Aunque duela y se quiera soltar humo, los gobiernos son responsables del clima de violencia. Lo dijo el Relator Especial para la Libertad de Expresión de la CIDH Pedro Vaca, al hacer alusión al caso de Ciro y señalar que “todo acto de violencia contra periodistas claro que afecta al gobierno de turno, particularmente porque hace explícita su incapacidad de: brindar garantías, protegerles a tiempo, investigar con imparcialidad, sancionar ejemplarmente a los responsables y prevenir agresiones”. El Relator remata “[e]s trascendental poner fin al discurso oficial denigrante contra periodistas”. En resumen, no hace falta que sea un crimen de Estado para que el Estado asuma responsabilidad por los hechos.

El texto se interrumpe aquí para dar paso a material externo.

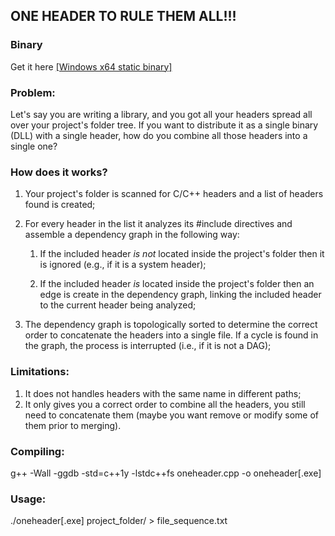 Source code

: ## ONE HEADER TO RULE THEM ALL!!!
### Binary
Get it here [[Windows x64 static binary]](https://github.com/rpvelloso/oneheader/raw/master/oneheader-mingw64.zip)

### Problem:
Let's say you are writing a library, and you got all your
headers spread all over your project's folder tree. If
you want to distribute it as a single binary (DLL) with a 
single header, how do you combine all those headers into a 
single one?

### How does it works?
1. Your project's folder is scanned for C/C++ headers 
   and a list of headers found is created;
1. For every header in the list it analyzes its #include 
   directives and assemble a dependency graph in the 
   following way:
   
   1. If the included header *is not* located inside 
      the project's folder then it is ignored (e.g., 
      if it is a system header);
      
   1. If the included header *is* located inside the 
       project's folder then an edge is create in the 
       dependency graph, linking the included header 
       to the current header being analyzed;
       
1. The dependency graph is topologically sorted to determine
   the correct order to concatenate the headers into a single
   file. If a cycle is found in the graph, the process is 
   interrupted (i.e., if it is not a DAG);

### Limitations:
  1. It does not handles headers with the same name in different paths;
  2. It only gives you a correct order to combine all the headers, you 
     still need to concatenate them (maybe you want remove or modify some of them prior to merging).

### Compiling:
  g++ -Wall -ggdb -std=c++1y -lstdc++fs oneheader.cpp -o oneheader[.exe]

### Usage:
  ./oneheader[.exe] project_folder/ > file_sequence.txt
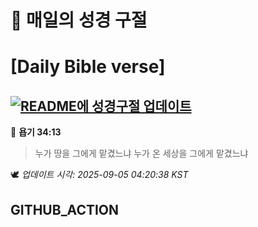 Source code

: # 🙏 매일의 성경 구절
# [Daily Bible verse]
## [![README에 성경구절 업데이트](https://github.com/DONGSUKA/first_test/actions/workflows/update-readme-bible.yml/badge.svg)](https://github.com/DONGSUKA/first_test/actions/workflows/update-readme-bible.yml)
<!-- START_BIBLE_VERSE -->
📖 **욥기 34:13**
> 누가 땅을 그에게 맡겼느냐 누가 온 세상을 그에게 맡겼느냐

🕊️ _업데이트 시각: 2025-09-05 04:20:38 KST_
  <!-- END_BIBLE_VERSE -->
## GITHUB_ACTION
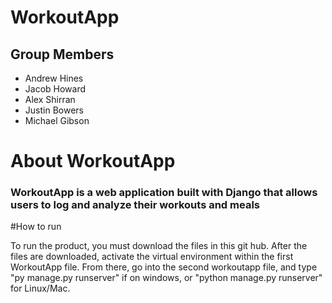 # WorkoutApp
## Group Members
* Andrew Hines
* Jacob Howard
* Alex Shirran
* Justin Bowers
* Michael Gibson


# About WorkoutApp

### WorkoutApp is a web application built with Django that allows users to log and analyze their workouts and meals

#How to run

To run the product, you must download the files in this git hub. After the files are downloaded, activate the virtual environment within the first WorkoutApp file. From there, go into the second workoutapp file, and type "py manage.py runserver" if on windows, or "python manage.py runserver" for Linux/Mac.


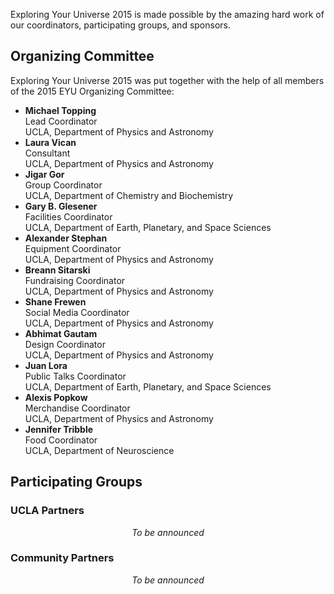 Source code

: Exploring Your Universe 2015 is made possible by the amazing hard work of our coordinators, participating groups, and sponsors.

## Organizing Committee
Exploring Your Universe 2015 was put together with the help of all members of the 2015 EYU Organizing Committee:

* **Michael Topping**<br>Lead Coordinator<br>UCLA, Department of Physics and Astronomy
* **Laura Vican**<br>Consultant<br>UCLA, Department of Physics and Astronomy
* **Jigar Gor**<br>Group Coordinator<br>UCLA, Department of Chemistry and Biochemistry
* **Gary B. Glesener**<br>Facilities Coordinator<br>UCLA, Department of Earth, Planetary, and Space Sciences
* **Alexander Stephan**<br>Equipment Coordinator<br>UCLA, Department of Physics and Astronomy
* **Breann Sitarski**<br>Fundraising Coordinator<br>UCLA, Department of Physics and Astronomy
* **Shane Frewen**<br>Social Media Coordinator<br>UCLA, Department of Physics and Astronomy
* **Abhimat Gautam**<br>Design Coordinator<br>UCLA, Department of Physics and Astronomy
* **Juan Lora**<br>Public Talks Coordinator<br>UCLA, Department of Earth, Planetary, and Space Sciences
* **Alexis Popkow**<br>Merchandise Coordinator<br>UCLA, Department of Physics and Astronomy
* **Jennifer Tribble**<br>Food Coordinator<br>UCLA, Department of Neuroscience

## Participating Groups

### UCLA Partners
<center><em>To be announced</em></center>

### Community Partners
<center><em>To be announced</em></center>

También hay responsabilidad cuando adelanta hipótesis de investigación y politiza el caso. Ello condiciona las investigaciones en curso que -dicho sea de paso- conducen las instituciones capitalinas; despertando dudas sobre la independencia e imparcialidad de las indagatorias y los eventuales resultados que éstas arrojaran. A su vez contraviene los elementos mínimos del Protocolo Homologado para Investigar Delitos contra la Libertad de Expresión: el trabajo periodístico de la víctima como razonable móvil del crimen.
La responsabilidad también se genera cuando se niega a cambiar el discurso denigrante en contra de las y los periodistas y las organizaciones que defienden la libertad de expresión. Confunde al público y a su gobierno, constituye bandos y facciones, coloca a la propia víctima como enemiga. Y a los enemigos se les anula negándoles derechos y garantías. Frente a los enemigos hay razón de Estado no Estado de Derecho.
Una luz de esperanza se cuela en este nebuloso paisaje. El “gremio” de periodistas, con sus tensiones, se muestra consciente y solidario, como hace mucho no sucedía. La muerte se percibe cercana para muchos y muchas que sentían lejana la realidad de violencia que viven los y las periodistas fuera de la capital. Si no hay un giro de tuerca en la estrategia gubernamental, es urgente que ocurra dentro de esa masa amorfa, diversa y contradictoria llamada “gremio”. Por lo pronto, aunque no le guste al gobierno, habrá que seguir visibilizando la terca realidad. En eso ayudará mucho lograr la solidaridad del gremio y la sociedad para mantener vivo el periodismo y vivas/os a lo/as periodistas.